Auf Jahre hinaus geschädigt: Im neuen bayerischen Naturwald 'Irtenberger Wald' sind nach den Dürrejahren 2018 und 2019 auch alte große Buche abgestorben. 
Foto: Patty Varasano | Auf Jahre hinaus geschädigt: Im neuen bayerischen Naturwald "Irtenberger Wald" sind nach den Dürrejahren 2018 und 2019 auch alte große Buche abgestorben. 
Alice Natter
 |  aktualisiert: 09.02.2024 21:48 Uhr

Heiß, heißer, 2003. Mit seinen lange anhaltenden Hitzewellen im Sommer wurde jenes Jahr zum trockensten und heißesten, seit die modernen Wetteraufzeichnungen im 19. Jahrhundert begannen. Die Menschen schwitzten, Tiere litten – und die Bäume auch. Die Trockenschäden in den Wäldern waren enorm. Doch immerhin, die Bäume erholten sich auch wieder. Im Irtenberger Wald an der A3 zum Beispiel – gerade von Bayerns Forstministerin zum „Naturwald“ ausgerufen und unter Schutz gestellt – seien „die Schäden nach drei, vier Jahren“ wieder ausgewachsen gewesen, erzählen der damalige Revierleiter Wolfgang Schölch und Armin Amrehn vom BUND Naturschutz in Würzburg.

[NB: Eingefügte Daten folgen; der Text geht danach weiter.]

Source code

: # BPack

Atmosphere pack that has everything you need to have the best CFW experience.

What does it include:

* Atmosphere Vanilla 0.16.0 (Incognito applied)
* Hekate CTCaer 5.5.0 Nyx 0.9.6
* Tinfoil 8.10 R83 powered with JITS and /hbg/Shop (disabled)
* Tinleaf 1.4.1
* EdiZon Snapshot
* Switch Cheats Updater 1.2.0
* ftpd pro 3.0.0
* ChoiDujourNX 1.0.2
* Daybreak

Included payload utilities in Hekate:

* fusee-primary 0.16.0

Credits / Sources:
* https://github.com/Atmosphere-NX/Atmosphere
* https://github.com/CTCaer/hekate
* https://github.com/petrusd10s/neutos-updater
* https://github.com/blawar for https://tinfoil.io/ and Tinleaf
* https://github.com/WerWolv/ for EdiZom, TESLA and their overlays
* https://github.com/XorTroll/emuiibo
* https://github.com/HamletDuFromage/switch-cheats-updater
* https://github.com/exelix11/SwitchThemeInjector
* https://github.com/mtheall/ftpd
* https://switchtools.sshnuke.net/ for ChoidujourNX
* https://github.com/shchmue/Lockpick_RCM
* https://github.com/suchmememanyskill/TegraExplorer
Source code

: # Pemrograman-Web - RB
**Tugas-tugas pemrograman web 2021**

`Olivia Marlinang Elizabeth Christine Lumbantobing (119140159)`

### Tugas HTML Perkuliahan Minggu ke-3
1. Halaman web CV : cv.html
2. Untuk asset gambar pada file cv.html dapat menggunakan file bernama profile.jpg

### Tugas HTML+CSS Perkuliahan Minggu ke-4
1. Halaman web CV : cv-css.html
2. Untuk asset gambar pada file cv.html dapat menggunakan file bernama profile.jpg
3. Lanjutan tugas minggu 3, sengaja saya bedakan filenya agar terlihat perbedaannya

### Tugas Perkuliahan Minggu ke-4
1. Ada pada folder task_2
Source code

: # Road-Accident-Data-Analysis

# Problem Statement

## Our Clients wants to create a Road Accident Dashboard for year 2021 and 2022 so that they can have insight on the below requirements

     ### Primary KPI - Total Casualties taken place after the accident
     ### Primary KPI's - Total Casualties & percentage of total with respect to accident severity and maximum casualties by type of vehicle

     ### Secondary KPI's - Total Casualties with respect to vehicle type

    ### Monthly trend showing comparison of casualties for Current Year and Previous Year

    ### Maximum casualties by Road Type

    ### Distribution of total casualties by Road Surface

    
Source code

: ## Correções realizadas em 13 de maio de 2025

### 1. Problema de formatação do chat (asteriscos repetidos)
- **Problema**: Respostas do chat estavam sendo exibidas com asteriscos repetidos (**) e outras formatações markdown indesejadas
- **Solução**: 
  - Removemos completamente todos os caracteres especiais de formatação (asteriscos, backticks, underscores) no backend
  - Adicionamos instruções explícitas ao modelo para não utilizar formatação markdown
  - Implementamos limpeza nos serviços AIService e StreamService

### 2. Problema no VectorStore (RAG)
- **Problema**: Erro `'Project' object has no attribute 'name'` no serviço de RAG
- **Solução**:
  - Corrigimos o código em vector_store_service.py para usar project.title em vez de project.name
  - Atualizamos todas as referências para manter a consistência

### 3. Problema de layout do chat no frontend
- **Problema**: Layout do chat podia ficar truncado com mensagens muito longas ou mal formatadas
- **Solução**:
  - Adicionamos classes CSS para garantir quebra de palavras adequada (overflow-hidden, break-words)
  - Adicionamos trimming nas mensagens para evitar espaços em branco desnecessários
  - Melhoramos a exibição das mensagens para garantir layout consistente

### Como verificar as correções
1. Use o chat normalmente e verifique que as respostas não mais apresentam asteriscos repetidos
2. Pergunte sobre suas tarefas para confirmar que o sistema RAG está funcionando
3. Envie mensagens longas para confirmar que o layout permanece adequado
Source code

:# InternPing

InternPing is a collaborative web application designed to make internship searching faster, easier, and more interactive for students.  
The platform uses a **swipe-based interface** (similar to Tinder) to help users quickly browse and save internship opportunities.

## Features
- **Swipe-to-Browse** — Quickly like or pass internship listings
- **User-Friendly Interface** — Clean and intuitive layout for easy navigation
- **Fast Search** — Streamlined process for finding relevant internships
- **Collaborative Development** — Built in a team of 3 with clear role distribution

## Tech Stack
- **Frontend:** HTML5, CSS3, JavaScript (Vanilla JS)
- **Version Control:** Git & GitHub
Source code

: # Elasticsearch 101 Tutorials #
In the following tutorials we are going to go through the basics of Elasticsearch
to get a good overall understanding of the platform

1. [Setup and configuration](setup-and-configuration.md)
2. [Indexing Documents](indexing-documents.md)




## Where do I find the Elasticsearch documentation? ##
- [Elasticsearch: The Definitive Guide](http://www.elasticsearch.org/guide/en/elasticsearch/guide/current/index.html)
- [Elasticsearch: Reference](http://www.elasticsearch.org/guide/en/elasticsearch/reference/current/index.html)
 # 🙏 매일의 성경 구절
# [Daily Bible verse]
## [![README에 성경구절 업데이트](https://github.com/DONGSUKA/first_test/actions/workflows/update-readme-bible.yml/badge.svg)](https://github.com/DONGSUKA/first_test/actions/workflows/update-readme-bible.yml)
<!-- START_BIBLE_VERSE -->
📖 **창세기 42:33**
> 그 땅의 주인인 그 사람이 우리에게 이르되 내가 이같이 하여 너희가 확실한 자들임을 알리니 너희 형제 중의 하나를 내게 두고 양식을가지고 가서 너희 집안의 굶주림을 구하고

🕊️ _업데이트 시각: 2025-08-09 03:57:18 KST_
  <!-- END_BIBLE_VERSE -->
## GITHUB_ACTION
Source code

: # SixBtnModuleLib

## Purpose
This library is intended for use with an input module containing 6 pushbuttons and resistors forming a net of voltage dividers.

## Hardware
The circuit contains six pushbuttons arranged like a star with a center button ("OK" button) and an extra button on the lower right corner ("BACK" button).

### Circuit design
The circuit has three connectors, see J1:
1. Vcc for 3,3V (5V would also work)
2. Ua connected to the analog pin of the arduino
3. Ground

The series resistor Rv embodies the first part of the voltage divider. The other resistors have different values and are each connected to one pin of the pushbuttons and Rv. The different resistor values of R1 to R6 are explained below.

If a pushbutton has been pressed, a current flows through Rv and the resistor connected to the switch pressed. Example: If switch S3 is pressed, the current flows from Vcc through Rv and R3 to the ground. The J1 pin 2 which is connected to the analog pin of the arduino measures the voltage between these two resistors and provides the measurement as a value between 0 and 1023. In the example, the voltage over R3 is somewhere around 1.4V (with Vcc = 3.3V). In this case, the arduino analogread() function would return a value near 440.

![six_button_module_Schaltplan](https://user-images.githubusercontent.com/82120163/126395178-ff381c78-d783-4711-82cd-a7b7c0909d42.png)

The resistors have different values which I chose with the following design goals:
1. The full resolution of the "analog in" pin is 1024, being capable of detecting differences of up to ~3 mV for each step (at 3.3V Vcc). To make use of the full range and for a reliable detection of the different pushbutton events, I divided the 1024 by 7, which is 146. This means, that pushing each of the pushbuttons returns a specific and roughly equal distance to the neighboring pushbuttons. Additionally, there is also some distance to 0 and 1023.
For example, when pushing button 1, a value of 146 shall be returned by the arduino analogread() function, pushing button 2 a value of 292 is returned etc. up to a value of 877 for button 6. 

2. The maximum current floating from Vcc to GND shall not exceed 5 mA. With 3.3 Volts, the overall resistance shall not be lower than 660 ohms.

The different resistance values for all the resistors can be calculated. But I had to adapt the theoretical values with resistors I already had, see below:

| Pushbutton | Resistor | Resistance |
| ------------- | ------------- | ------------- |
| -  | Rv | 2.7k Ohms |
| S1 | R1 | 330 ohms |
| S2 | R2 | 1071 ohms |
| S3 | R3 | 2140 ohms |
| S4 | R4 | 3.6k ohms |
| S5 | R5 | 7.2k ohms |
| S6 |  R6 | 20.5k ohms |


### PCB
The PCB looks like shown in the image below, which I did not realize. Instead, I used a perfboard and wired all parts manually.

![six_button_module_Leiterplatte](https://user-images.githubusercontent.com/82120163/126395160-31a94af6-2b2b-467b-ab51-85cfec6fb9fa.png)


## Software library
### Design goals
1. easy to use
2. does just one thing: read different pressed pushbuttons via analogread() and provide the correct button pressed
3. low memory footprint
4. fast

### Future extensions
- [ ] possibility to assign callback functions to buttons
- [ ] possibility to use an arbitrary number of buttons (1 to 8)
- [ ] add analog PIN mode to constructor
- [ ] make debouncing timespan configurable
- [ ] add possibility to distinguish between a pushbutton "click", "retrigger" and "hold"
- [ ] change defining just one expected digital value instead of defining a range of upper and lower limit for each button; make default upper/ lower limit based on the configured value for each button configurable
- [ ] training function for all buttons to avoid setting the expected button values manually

"Zwei trockene Sommer - das war zu viel."
Förster Karl-Georg Schönmüller über die Schäden im Wald 

Wenn Amrehn heute bei Kist durch den frisch geschützten Wald radelt, sieht er wieder braune Blätter, abgestorbene Äste, Stämme ohne Kronen. An manchen Stellen sei ein Viertel bis ein Drittel der Bäume des Irtenberger Wald geschädigt oder ganz abgestorben. „Die Schäden sind deutlich größer als 2003“, sagt auch der Würzburger Stadtförster Karl-Georg Schönmüller. „Zwei trockene Sommer – das war zu viel.“

15 Jahre lang war 2003 das schlimmste, das heißeste Jahr gewesen – dann kam der Sommer 2018. Heiß, sonnig, extrem trocken. „Einzigartig“, sagten die Meteorologen. „Die vergangenen fünf Jahre waren in Mitteleuropa mit die wärmsten seit Beginn der regelmäßigen Aufzeichnungen“, sagt auch Professor Bernhard Schuldt von der Universität Würzburg. „Und 2018 war das extremste davon.“

'Die Bäume kommen an ihre Grenzen': Pflanzenökologe Professor Bernhard Schuldt im Labor an der Uni Würzburg.
Foto: Patty Varasano | "Die Bäume kommen an ihre Grenzen": Pflanzenökologe Professor Bernhard Schuldt im Labor an der Uni Würzburg.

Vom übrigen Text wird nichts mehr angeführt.